**To do**
Write the data out again exactly, dropping any images it holds.

##### Data under study #####

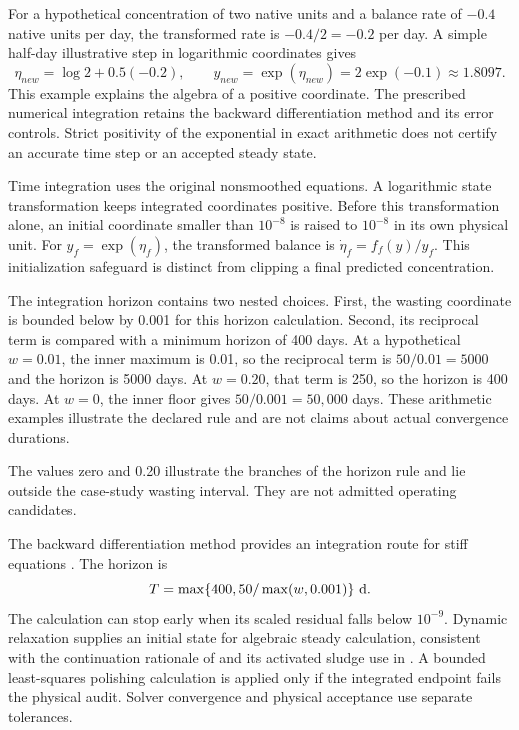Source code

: For a hypothetical concentration of two native units and a balance rate of $-0.4$ native units per day, the transformed rate is $-0.4/2=-0.2$ per day. A simple half-day illustrative step in logarithmic coordinates gives
\[
\eta_{new}=\log2+0.5(-0.2),\qquad
y_{new}=\exp(\eta_{new})=2\exp(-0.1)\approx1.8097.
\]
This example explains the algebra of a positive coordinate. The prescribed numerical integration retains the backward differentiation method and its error controls. Strict positivity of the exponential in exact arithmetic does not certify an accurate time step or an accepted steady state.

Time integration uses the original nonsmoothed equations. A logarithmic state transformation keeps integrated coordinates positive. Before this transformation alone, an initial coordinate smaller than $10^{-8}$ is raised to $10^{-8}$ in its own physical unit. For $y_f=\exp(\eta_f)$, the transformed balance is $\dot\eta_f=f_f(y)/y_f$. This initialization safeguard is distinct from clipping a final predicted concentration.

The integration horizon contains two nested choices. First, the wasting coordinate is bounded below by 0.001 for this horizon calculation. Second, its reciprocal term is compared with a minimum horizon of 400 days. At a hypothetical $w=0.01$, the inner maximum is 0.01, so the reciprocal term is $50/0.01=5000$ and the horizon is 5000 days. At $w=0.20$, that term is 250, so the horizon is 400 days. At $w=0$, the inner floor gives $50/0.001=50{,}000$ days. These arithmetic examples illustrate the declared rule and are not claims about actual convergence durations.

The values zero and 0.20 illustrate the branches of the horizon rule and lie outside the case-study wasting interval. They are not admitted operating candidates.

The backward differentiation method provides an integration route for stiff equations \citep{CurtissHirschfelder1952}. The horizon is
\begin{equation}
\equationname{Waste-dependent horizon for dynamic relaxation}
T=\max\{400,50/\max(w,0.001)\}\ \mathrm{d}.
\label{eq:plant_integration_horizon}
\end{equation}
The calculation can stop early when its scaled residual falls below $10^{-9}$. Dynamic relaxation supplies an initial state for algebraic steady calculation, consistent with the continuation rationale of \citet{KelleyKeyes1998} and its activated sludge use in \citet{Selerio2026}. A bounded least-squares polishing calculation is applied only if the integrated endpoint fails the physical audit. Solver convergence and physical acceptance use separate tolerances.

#####

**Answer to this task**
Source code

: For a hypothetical concentration of two native units and a balance rate of $-0.4$ native units per day, the transformed rate is $-0.4/2=-0.2$ per day. A simple half-day illustrative step in logarithmic coordinates gives
\[
\eta_{new}=\log2+0.5(-0.2),\qquad
y_{new}=\exp(\eta_{new})=2\exp(-0.1)\approx1.8097.
\]
This example explains the algebra of a positive coordinate. The prescribed numerical integration retains the backward differentiation method and its error controls. Strict positivity of the exponential in exact arithmetic does not certify an accurate time step or an accepted steady state.

Time integration uses the original nonsmoothed equations. A logarithmic state transformation keeps integrated coordinates positive. Before this transformation alone, an initial coordinate smaller than $10^{-8}$ is raised to $10^{-8}$ in its own physical unit. For $y_f=\exp(\eta_f)$, the transformed balance is $\dot\eta_f=f_f(y)/y_f$. This initialization safeguard is distinct from clipping a final predicted concentration.

The integration horizon contains two nested choices. First, the wasting coordinate is bounded below by 0.001 for this horizon calculation. Second, its reciprocal term is compared with a minimum horizon of 400 days. At a hypothetical $w=0.01$, the inner maximum is 0.01, so the reciprocal term is $50/0.01=5000$ and the horizon is 5000 days. At $w=0.20$, that term is 250, so the horizon is 400 days. At $w=0$, the inner floor gives $50/0.001=50{,}000$ days. These arithmetic examples illustrate the declared rule and are not claims about actual convergence durations.

The values zero and 0.20 illustrate the branches of the horizon rule and lie outside the case-study wasting interval. They are not admitted operating candidates.

The backward differentiation method provides an integration route for stiff equations \citep{CurtissHirschfelder1952}. The horizon is
\begin{equation}
\equationname{Waste-dependent horizon for dynamic relaxation}
T=\max\{400,50/\max(w,0.001)\}\ \mathrm{d}.
\label{eq:plant_integration_horizon}
\end{equation}
The calculation can stop early when its scaled residual falls below $10^{-9}$. Dynamic relaxation supplies an initial state for algebraic steady calculation, consistent with the continuation rationale of \citet{KelleyKeyes1998} and its activated sludge use in \citet{Selerio2026}. A bounded least-squares polishing calculation is applied only if the integrated endpoint fails the physical audit. Solver convergence and physical acceptance use separate tolerances.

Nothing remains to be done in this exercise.